:: Work task ::
Apart from the pictures, return every line of the listing exactly.

==*==

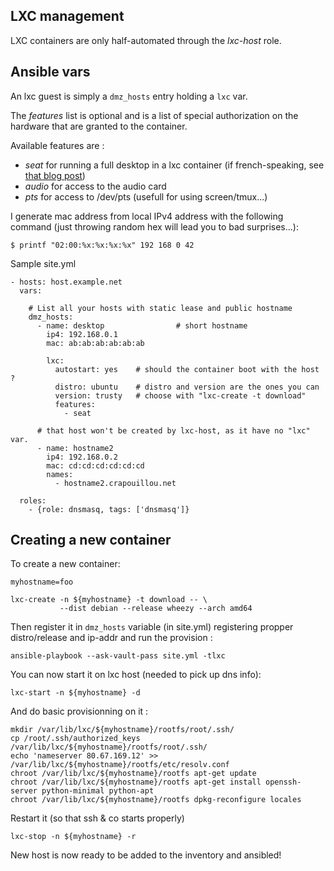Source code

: LXC management
--------------

LXC containers are only half-automated through the *lxc-host* role.

Ansible vars
------------

An lxc guest is simply a `dmz_hosts` entry holding a `lxc` var.

The *features* list is optional and is a list of special authorization on the
hardware that are granted to the container.

Available features are :

- *seat* for running a full desktop in a lxc container (if french-speaking, see
   [that blog post](http://hackriculture.fr/serveur-xorg-dans-conteneur-lxc-jessie-trusty.html))
- *audio* for access to the audio card
- *pts* for access to /dev/pts (usefull for using screen/tmux...)

I generate mac address from local IPv4 address with the following
command (just throwing random hex will lead you to bad surprises...):

    $ printf "02:00:%x:%x:%x:%x" 192 168 0 42

Sample site.yml

    - hosts: host.example.net
      vars:

        # List all your hosts with static lease and public hostname
        dmz_hosts:
          - name: desktop                # short hostname
            ip4: 192.168.0.1
            mac: ab:ab:ab:ab:ab:ab

            lxc:
              autostart: yes    # should the container boot with the host ?
              distro: ubuntu    # distro and version are the ones you can
              version: trusty   # choose with "lxc-create -t download"
              features:
                - seat

          # that host won't be created by lxc-host, as it have no "lxc" var.
          - name: hostname2
            ip4: 192.168.0.2
            mac: cd:cd:cd:cd:cd:cd
            names:
              - hostname2.crapouillou.net

      roles:
        - {role: dnsmasq, tags: ['dnsmasq']}



Creating a new container
------------------------

To create a new container:

    myhostname=foo

    lxc-create -n ${myhostname} -t download -- \
               --dist debian --release wheezy --arch amd64

Then register it in `dmz_hosts` variable (in site.yml) registering propper
distro/release and ip-addr and run the provision :

    ansible-playbook --ask-vault-pass site.yml -tlxc

You can now start it on lxc host (needed to pick up dns info):

    lxc-start -n ${myhostname} -d

And do basic provisionning on it :

    mkdir /var/lib/lxc/${myhostname}/rootfs/root/.ssh/
    cp /root/.ssh/authorized_keys /var/lib/lxc/${myhostname}/rootfs/root/.ssh/
    echo 'nameserver 80.67.169.12' >> /var/lib/lxc/${myhostname}/rootfs/etc/resolv.conf
    chroot /var/lib/lxc/${myhostname}/rootfs apt-get update
    chroot /var/lib/lxc/${myhostname}/rootfs apt-get install openssh-server python-minimal python-apt
    chroot /var/lib/lxc/${myhostname}/rootfs dpkg-reconfigure locales


Restart it (so that ssh & co starts properly)

    lxc-stop -n ${myhostname} -r

New host is now ready to be added to the inventory and ansibled!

==*==

:: Solution for this task ::
Source code

: LXC management
--------------

LXC containers are only half-automated through the *lxc-host* role.

Ansible vars
------------

An lxc guest is simply a `dmz_hosts` entry holding a `lxc` var.

The *features* list is optional and is a list of special authorization on the
hardware that are granted to the container.

Available features are :

- *seat* for running a full desktop in a lxc container (if french-speaking, see
   [that blog post](http://hackriculture.fr/serveur-xorg-dans-conteneur-lxc-jessie-trusty.html))
- *audio* for access to the audio card
- *pts* for access to /dev/pts (usefull for using screen/tmux...)

I generate mac address from local IPv4 address with the following
command (just throwing random hex will lead you to bad surprises...):

    $ printf "02:00:%x:%x:%x:%x" 192 168 0 42

Sample site.yml

    - hosts: host.example.net
      vars:

        # List all your hosts with static lease and public hostname
        dmz_hosts:
          - name: desktop                # short hostname
            ip4: 192.168.0.1
            mac: ab:ab:ab:ab:ab:ab

            lxc:
              autostart: yes    # should the container boot with the host ?
              distro: ubuntu    # distro and version are the ones you can
              version: trusty   # choose with "lxc-create -t download"
              features:
                - seat

          # that host won't be created by lxc-host, as it have no "lxc" var.
          - name: hostname2
            ip4: 192.168.0.2
            mac: cd:cd:cd:cd:cd:cd
            names:
              - hostname2.crapouillou.net

      roles:
        - {role: dnsmasq, tags: ['dnsmasq']}



Creating a new container
------------------------

To create a new container:

    myhostname=foo

    lxc-create -n ${myhostname} -t download -- \
               --dist debian --release wheezy --arch amd64

Then register it in `dmz_hosts` variable (in site.yml) registering propper
distro/release and ip-addr and run the provision :

    ansible-playbook --ask-vault-pass site.yml -tlxc

You can now start it on lxc host (needed to pick up dns info):

    lxc-start -n ${myhostname} -d

And do basic provisionning on it :

    mkdir /var/lib/lxc/${myhostname}/rootfs/root/.ssh/
    cp /root/.ssh/authorized_keys /var/lib/lxc/${myhostname}/rootfs/root/.ssh/
    echo 'nameserver 80.67.169.12' >> /var/lib/lxc/${myhostname}/rootfs/etc/resolv.conf
    chroot /var/lib/lxc/${myhostname}/rootfs apt-get update
    chroot /var/lib/lxc/${myhostname}/rootfs apt-get install openssh-server python-minimal python-apt
    chroot /var/lib/lxc/${myhostname}/rootfs dpkg-reconfigure locales


Restart it (so that ssh & co starts properly)

    lxc-stop -n ${myhostname} -r

New host is now ready to be added to the inventory and ansibled!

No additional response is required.